Diariamente, realiza-se uma consulta de grupo (Consulta de Analgesia), por volta das 11:00 horas de cada dia útil, que tem por objectivo esclarecer quais os métodos (com recurso a medicamentos) de que dispomos no CMIN para alívio da dor do trabalho de parto e esclarecer as suas dúvidas. A marcação desta consulta é feita no secretariado da consulta externa. 
No caso de ter alguma doença ou ter antecedentes de complicações anestésicas deve informar o seu obstetra e este, se entender pertinente, vai encaminha-la para a Consulta de Anestesia, que tem por objectivo a optimização do seu problema de saúde.
A técnica epidural é a técnica analgésica mais eficaz na redução da dor do trabalho de parto. Permite que esteja confortável sem estar sonolenta e poder presenciar o nascimento do seu filho. É realizada na região lombar da coluna vertebral. 

Breve descrição da técnica epidural

Após desinfecção adequada da pele das costas, é feita anestesia local da pele onde vai ser inserida a agulha epidural. Através desta agulha, é colocado um cateter que permanece no espaço epidural quando é retirada a agulha e permite a administração dos medicamentos que tratarão a dor (anestésicos locais e/ou opioides), ao longo do trabalho de parto.
Desde que se inicia a colocação do seu cateter epidural, poderá demorar cerca de 30 minutos até a ficar mais confortável e sentir alivio das dores; cerca de 15 minutos para realização da técnica e 15 minutos para obter o efeito.
Após a administração de medicação através do cateter epidural, procede-se à vigilância da grávida e do feto.
Em determinados casos, a grávida pode deambular após colocação do cateter epidural.
Pode sentir formigueiros nos membros inferiores, ou comichão.
No caso de o seu filho ter de nascer por cesariana, o anestesista continua a acompanhá-la nesse processo, mantendo a técnica epidural (neste caso tratar-se-á de anestesia epidural) ou utilizando a anestesia geral, se necessário for. 

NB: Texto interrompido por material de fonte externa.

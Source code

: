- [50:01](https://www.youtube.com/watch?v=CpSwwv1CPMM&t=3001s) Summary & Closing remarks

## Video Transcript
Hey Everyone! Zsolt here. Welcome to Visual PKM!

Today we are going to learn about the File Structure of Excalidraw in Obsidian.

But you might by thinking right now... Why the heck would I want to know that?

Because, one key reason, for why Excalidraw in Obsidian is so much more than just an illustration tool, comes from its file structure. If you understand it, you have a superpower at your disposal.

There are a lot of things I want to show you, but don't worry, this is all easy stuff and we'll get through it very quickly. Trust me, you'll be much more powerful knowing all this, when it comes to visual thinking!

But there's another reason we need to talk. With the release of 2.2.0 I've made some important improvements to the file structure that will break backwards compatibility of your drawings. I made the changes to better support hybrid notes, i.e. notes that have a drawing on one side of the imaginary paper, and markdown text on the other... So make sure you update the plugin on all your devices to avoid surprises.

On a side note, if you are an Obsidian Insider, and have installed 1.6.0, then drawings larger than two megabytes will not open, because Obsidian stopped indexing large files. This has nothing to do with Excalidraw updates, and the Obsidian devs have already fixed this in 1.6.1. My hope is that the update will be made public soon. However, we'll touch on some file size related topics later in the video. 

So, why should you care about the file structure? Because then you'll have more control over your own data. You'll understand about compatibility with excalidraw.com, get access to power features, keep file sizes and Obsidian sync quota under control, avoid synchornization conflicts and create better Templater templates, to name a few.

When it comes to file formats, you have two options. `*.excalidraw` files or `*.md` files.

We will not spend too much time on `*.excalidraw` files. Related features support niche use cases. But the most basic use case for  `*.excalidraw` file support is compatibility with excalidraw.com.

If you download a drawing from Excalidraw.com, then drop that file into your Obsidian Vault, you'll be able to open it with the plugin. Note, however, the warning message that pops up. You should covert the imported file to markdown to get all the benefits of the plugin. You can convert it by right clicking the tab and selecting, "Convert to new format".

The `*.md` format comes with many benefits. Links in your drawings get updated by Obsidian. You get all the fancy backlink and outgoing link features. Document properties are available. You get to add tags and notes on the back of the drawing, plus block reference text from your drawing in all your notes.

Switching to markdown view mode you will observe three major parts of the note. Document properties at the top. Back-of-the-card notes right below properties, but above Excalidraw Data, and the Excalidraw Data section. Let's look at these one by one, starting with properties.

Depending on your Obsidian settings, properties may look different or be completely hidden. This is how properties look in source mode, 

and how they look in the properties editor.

MITOS acerca da técnica epidural

- “A analgesia epidural aumenta a probabilidade de cesariana” - Errado
Este é um mito antigo que é rejeitado pelos estudos científicos mais recentes feitos em todo o mundo.

- “A analgesia /anestesia epidural causa dor na coluna lombar (lombalgia)” - Errado
A lombalgia durante a gravidez e após o nascimento do seu bebé é comum e tem várias causas: a alteração da forma da coluna durante a gravidez e após o parto; a existência no sangue da mãe de uma hormona (relaxina); e, a posição desadequada aquando da amamentação. Os estudos científicos mostram que a probabilidade de ter lombalgia é semelhante quer se tenha realizado a técnica epidural ou não. 

- “A epidural faz mal ao meu bebé” - Errado 
A analgesia epidural, ao reduzir o stress da grávida, permite uma melhor circulação sanguínea entre a mãe e o bebé, através da placenta, fazendo com que chegue mais oxigénio ao bebé durante o trabalho de parto.

- “A epidural impede-me de amamentar o meu bebé” - Errado
Se a puérpera apresentar dor, pode produzir menor quantidade de leite. Deste modo, a analgesia epidural, ao reduzir a dor, contribui para uma adequada amamentação.

Alternativas à epidural

Existem algumas situações em que a anestesia epidural pode não ser apropriada para si, nomeadamente, alterações da coagulação ou do número de plaquetas, infecção no local da picada ou generalizada, alguns casos de cirurgia prévia da coluna lombar, etc.
Se não pretender fazer analgesia epidural ou se tiver contra-indicação para a sua realização, podem ser utilizadas outras modalidades de administração de analgésicos que, não sendo tão efetivas como a técnica epidural no combate à dor, vão ajudá-la a reduzir a sua intensidade. Nestes casos, podem ser administrados medicamentos por via intramuscular ou intravenosa. 
Esperamos assim que após esta breve leitura se sinta mais esclarecida e de algum modo mais preparada para um momento que se espera o mais agradável possível, e altamente gratificante para si e para a sua família.